Gerusalemme: il luogo dell'attentato
IL FOGLIO - Editoriale: "Gerusalemme sotto attacco"
"Gerusalemme è sotto attacco", ha detto ieri il premier israeliano Bibi Netanyahu, e si riferiva, certo, all'attentato terroristico di mercoledì, quando Abdel Rahman al Shaludi, un affiliato di Hamas con precedenti per violenza, è piombato sulla banchina di un treno urbano, alla fermata Ammunition Hill, e ha travolto i passeggeri che uscivano dal mezzo: una bambina di tre mesi è stata uccisa, sette persone sono rimaste ferite.

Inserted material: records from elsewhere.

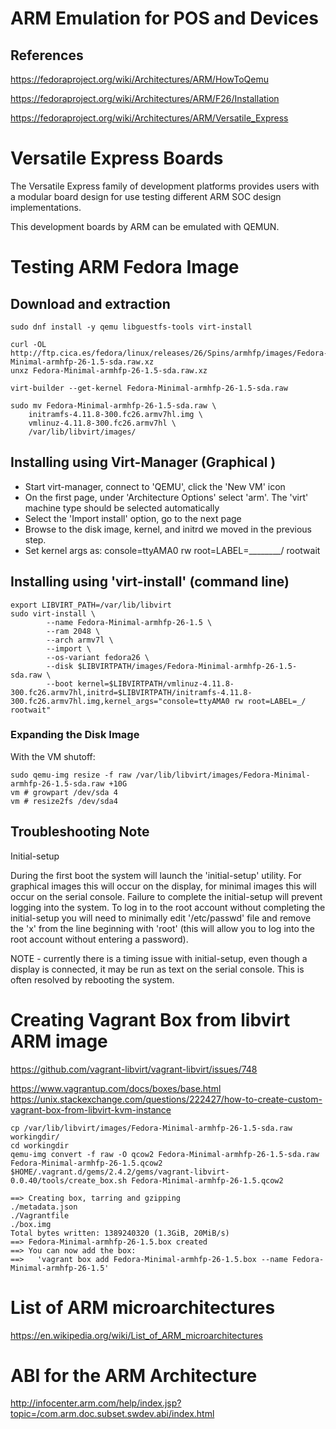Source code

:# ARM Emulation for POS and Devices

## References

https://fedoraproject.org/wiki/Architectures/ARM/HowToQemu

https://fedoraproject.org/wiki/Architectures/ARM/F26/Installation

https://fedoraproject.org/wiki/Architectures/ARM/Versatile_Express


# Versatile Express Boards

The Versatile Express family of development platforms provides users with a
modular board design for use testing different ARM SOC design implementations. 

This development boards by ARM can be emulated with QEMUN.


# Testing ARM Fedora Image

## Download and extraction

```
sudo dnf install -y qemu libguestfs-tools virt-install

curl -OL http://ftp.cica.es/fedora/linux/releases/26/Spins/armhfp/images/Fedora-Minimal-armhfp-26-1.5-sda.raw.xz
unxz Fedora-Minimal-armhfp-26-1.5-sda.raw.xz 

virt-builder --get-kernel Fedora-Minimal-armhfp-26-1.5-sda.raw

sudo mv Fedora-Minimal-armhfp-26-1.5-sda.raw \
    initramfs-4.11.8-300.fc26.armv7hl.img \
    vmlinuz-4.11.8-300.fc26.armv7hl \
    /var/lib/libvirt/images/
```

## Installing using Virt-Manager (Graphical )

* Start virt-manager, connect to 'QEMU', click the 'New VM' icon
* On the first page, under 'Architecture Options' select 'arm'. The 'virt'
  machine type should be selected automatically
* Select the 'Import install' option, go to the next page
* Browse to the disk image, kernel, and initrd we moved in the previous step.
* Set kernel args as: console=ttyAMA0 rw root=LABEL=________/ rootwait

## Installing using 'virt-install' (command line)

```
export LIBVIRT_PATH=/var/lib/libvirt
sudo virt-install \
        --name Fedora-Minimal-armhfp-26-1.5 \
        --ram 2048 \
        --arch armv7l \
        --import \
        --os-variant fedora26 \
        --disk $LIBVIRTPATH/images/Fedora-Minimal-armhfp-26-1.5-sda.raw \
        --boot kernel=$LIBVIRTPATH/vmlinuz-4.11.8-300.fc26.armv7hl,initrd=$LIBVIRTPATH/initramfs-4.11.8-300.fc26.armv7hl.img,kernel_args="console=ttyAMA0 rw root=LABEL=_/ rootwait" 
```

### Expanding the Disk Image

With the VM shutoff:

```
sudo qemu-img resize -f raw /var/lib/libvirt/images/Fedora-Minimal-armhfp-26-1.5-sda.raw +10G
vm # growpart /dev/sda 4
vm # resize2fs /dev/sda4
```

## Troubleshooting Note

Initial-setup

During the first boot the system will launch the 'initial-setup' utility. For
graphical images this will occur on the display, for minimal images this will
occur on the serial console. Failure to complete the initial-setup will prevent
logging into the system. To log in to the root account without completing the
initial-setup you will need to minimally edit '/etc/passwd' file and remove the
'x' from the line beginning with 'root' (this will allow you to log into the
root account without entering a password).

NOTE - currently there is a timing issue with initial-setup, even though a
display is connected, it may be run as text on the serial console. This is
often resolved by rebooting the system.

# Creating Vagrant Box from libvirt ARM image

https://github.com/vagrant-libvirt/vagrant-libvirt/issues/748

https://www.vagrantup.com/docs/boxes/base.html
https://unix.stackexchange.com/questions/222427/how-to-create-custom-vagrant-box-from-libvirt-kvm-instance

```
cp /var/lib/libvirt/images/Fedora-Minimal-armhfp-26-1.5-sda.raw workingdir/
cd workingdir
qemu-img convert -f raw -O qcow2 Fedora-Minimal-armhfp-26-1.5-sda.raw Fedora-Minimal-armhfp-26-1.5.qcow2
$HOME/.vagrant.d/gems/2.4.2/gems/vagrant-libvirt-0.0.40/tools/create_box.sh Fedora-Minimal-armhfp-26-1.5.qcow2

==> Creating box, tarring and gzipping     
./metadata.json                            
./Vagrantfile                              
./box.img
Total bytes written: 1389240320 (1.3GiB, 20MiB/s)
==> Fedora-Minimal-armhfp-26-1.5.box created
==> You can now add the box:
==>   'vagrant box add Fedora-Minimal-armhfp-26-1.5.box --name Fedora-Minimal-armhfp-26-1.5'
```

# List of ARM microarchitectures

https://en.wikipedia.org/wiki/List_of_ARM_microarchitectures
# ABI for the ARM Architecture

http://infocenter.arm.com/help/index.jsp?topic=/com.arm.doc.subset.swdev.abi/index.html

Ma quando dice che Gerusalemme è sotto attacco, Bibi parla di una situazione che va avanti da mesi, e di cui l'attentato di mercoledì è solo l'esplosione più recente. Nella capitale, anche quando il conflitto di questa estate nella Striscia di Gaza si è spento, la violenza non si è mai fermata. Ieri a Gerusalemme est, ad appena un giorno dall'attacco, qualcuno ha iniziato a lanciare pietre nel cortile di un asilo frequentato soprattutto da bambini israeliani. I bimbi sono corsi dentro, nessuno si è fatto male, ma le pietre lanciate hanno un valore simbolico enorme. Hanno tirato dei sassi tutte le sere anche contro il treno leggero che è stato il bersaglio dell'attentato. Il treno collega il centro della città con Gerusalemme est ed è stato elogiato come un simbolo di pace, ma quando entra dentro i quartieri arabi puntualmente i suoi vetri sono rotti da grosse pietre, a volte le carrozze sono colpite da bombe molotov. E' così in tutta Gerusalemme est, almeno da luglio, e ieri Haaretz ha parlato di Intifada. Il governo israeliano da tempo è diviso su come gestire la sicurezza nella capitale, il problema è la strategia del "containment", che cerca di prevenire l'escalation della violenza e l'estensione del conflitto, ma non cura la violenza che è già presente, la faida quotidiana che rende la vita della città un incubo di cui sembra impossibile vedere la fine e che fa di Gerusalemme il simbolo di tutte le cose che non funzionano nel processo di pace. Pochi giorni fa il presidente dell'Autorità palestinese Abu Mazen, che governa insieme con i terroristi di Hamas, ha incitato indirettamente i palestinesi ad attaccare gli ebrei di Gerusalemme, e ieri il suo portavoce ha definito l'attentato di mercoledì una "risposta naturale" alle politiche aggressive di Israele. All'interno del processo di pace, fermo da mesi, non sono previsti nuovi colloqui.